▽
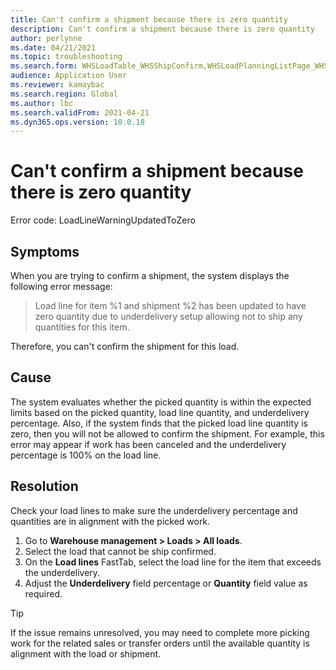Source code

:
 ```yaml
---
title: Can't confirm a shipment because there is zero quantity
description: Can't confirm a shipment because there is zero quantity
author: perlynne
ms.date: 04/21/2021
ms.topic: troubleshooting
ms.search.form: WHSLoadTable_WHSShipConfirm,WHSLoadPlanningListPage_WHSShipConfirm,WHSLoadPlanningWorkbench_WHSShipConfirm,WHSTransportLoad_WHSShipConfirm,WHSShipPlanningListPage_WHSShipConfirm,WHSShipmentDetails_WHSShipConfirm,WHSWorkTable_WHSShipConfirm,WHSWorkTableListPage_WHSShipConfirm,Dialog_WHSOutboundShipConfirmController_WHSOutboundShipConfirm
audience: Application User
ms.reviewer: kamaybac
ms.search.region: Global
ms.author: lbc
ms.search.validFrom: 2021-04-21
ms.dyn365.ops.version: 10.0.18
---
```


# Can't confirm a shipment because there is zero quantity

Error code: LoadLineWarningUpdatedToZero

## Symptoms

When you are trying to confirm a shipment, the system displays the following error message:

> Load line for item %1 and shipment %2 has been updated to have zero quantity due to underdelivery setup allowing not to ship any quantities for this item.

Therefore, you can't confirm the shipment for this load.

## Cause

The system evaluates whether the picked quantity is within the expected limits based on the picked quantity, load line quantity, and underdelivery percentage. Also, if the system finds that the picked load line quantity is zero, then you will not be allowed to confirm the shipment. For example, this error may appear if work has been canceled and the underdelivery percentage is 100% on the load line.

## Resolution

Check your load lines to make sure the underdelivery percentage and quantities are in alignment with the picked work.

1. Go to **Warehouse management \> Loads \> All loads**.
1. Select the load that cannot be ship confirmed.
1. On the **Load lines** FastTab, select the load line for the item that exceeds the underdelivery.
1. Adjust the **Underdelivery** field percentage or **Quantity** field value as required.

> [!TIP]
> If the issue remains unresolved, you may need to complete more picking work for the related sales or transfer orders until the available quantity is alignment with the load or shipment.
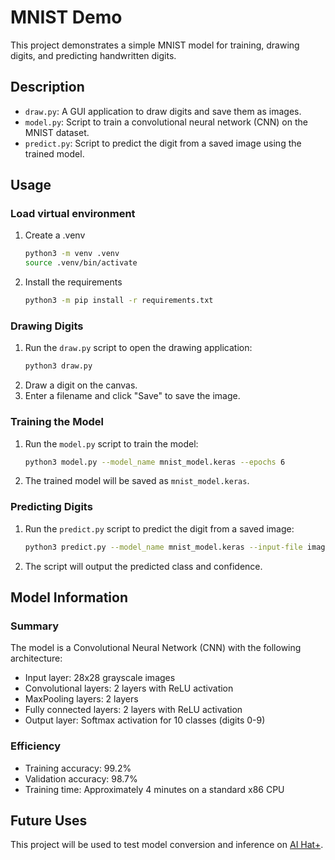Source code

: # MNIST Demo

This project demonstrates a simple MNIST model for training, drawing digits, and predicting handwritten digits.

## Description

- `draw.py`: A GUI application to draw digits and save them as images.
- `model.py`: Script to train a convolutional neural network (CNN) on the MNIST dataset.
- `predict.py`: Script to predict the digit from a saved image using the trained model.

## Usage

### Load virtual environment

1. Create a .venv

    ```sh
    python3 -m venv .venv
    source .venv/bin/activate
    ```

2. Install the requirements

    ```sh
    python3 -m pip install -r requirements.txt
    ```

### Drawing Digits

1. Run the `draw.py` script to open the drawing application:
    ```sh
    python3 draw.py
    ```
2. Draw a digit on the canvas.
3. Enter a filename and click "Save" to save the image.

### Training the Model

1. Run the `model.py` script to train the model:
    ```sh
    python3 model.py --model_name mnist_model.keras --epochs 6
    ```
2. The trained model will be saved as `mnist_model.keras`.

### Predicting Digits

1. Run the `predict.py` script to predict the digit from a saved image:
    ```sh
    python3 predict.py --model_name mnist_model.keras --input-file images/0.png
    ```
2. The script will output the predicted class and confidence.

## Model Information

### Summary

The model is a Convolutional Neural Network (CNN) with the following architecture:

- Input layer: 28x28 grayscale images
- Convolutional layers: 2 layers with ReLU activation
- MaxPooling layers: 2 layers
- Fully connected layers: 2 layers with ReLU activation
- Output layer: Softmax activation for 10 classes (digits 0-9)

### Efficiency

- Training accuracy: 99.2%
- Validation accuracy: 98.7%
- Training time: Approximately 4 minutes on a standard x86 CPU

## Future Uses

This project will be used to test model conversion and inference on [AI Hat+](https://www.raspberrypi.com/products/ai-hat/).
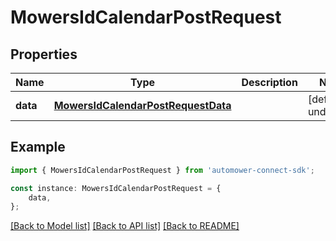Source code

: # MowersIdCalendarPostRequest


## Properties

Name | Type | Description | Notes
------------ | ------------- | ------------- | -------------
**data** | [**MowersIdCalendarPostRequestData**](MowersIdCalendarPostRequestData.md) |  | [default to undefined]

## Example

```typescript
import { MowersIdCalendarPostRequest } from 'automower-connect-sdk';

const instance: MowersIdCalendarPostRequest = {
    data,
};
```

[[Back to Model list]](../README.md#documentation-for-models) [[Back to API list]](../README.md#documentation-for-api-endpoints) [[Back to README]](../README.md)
△
**Action item:** When the line with "them as images." is reached in the data above, begin copying, and stop after the line with "## Future Uses"; copy each line exactly, both ends included.

**Response:**
- `draw.py`: A GUI application to draw digits and save them as images.
- `model.py`: Script to train a convolutional neural network (CNN) on the MNIST dataset.
- `predict.py`: Script to predict the digit from a saved image using the trained model.

## Usage

### Load virtual environment

1. Create a .venv

    ```sh
    python3 -m venv .venv
    source .venv/bin/activate
    ```

2. Install the requirements

    ```sh
    python3 -m pip install -r requirements.txt
    ```

### Drawing Digits

1. Run the `draw.py` script to open the drawing application:
    ```sh
    python3 draw.py
    ```
2. Draw a digit on the canvas.
3. Enter a filename and click "Save" to save the image.

### Training the Model

1. Run the `model.py` script to train the model:
    ```sh
    python3 model.py --model_name mnist_model.keras --epochs 6
    ```
2. The trained model will be saved as `mnist_model.keras`.

### Predicting Digits

1. Run the `predict.py` script to predict the digit from a saved image:
    ```sh
    python3 predict.py --model_name mnist_model.keras --input-file images/0.png
    ```
2. The script will output the predicted class and confidence.

## Model Information

### Summary

The model is a Convolutional Neural Network (CNN) with the following architecture:

- Input layer: 28x28 grayscale images
- Convolutional layers: 2 layers with ReLU activation
- MaxPooling layers: 2 layers
- Fully connected layers: 2 layers with ReLU activation
- Output layer: Softmax activation for 10 classes (digits 0-9)

### Efficiency

- Training accuracy: 99.2%
- Validation accuracy: 98.7%
- Training time: Approximately 4 minutes on a standard x86 CPU

## Future Uses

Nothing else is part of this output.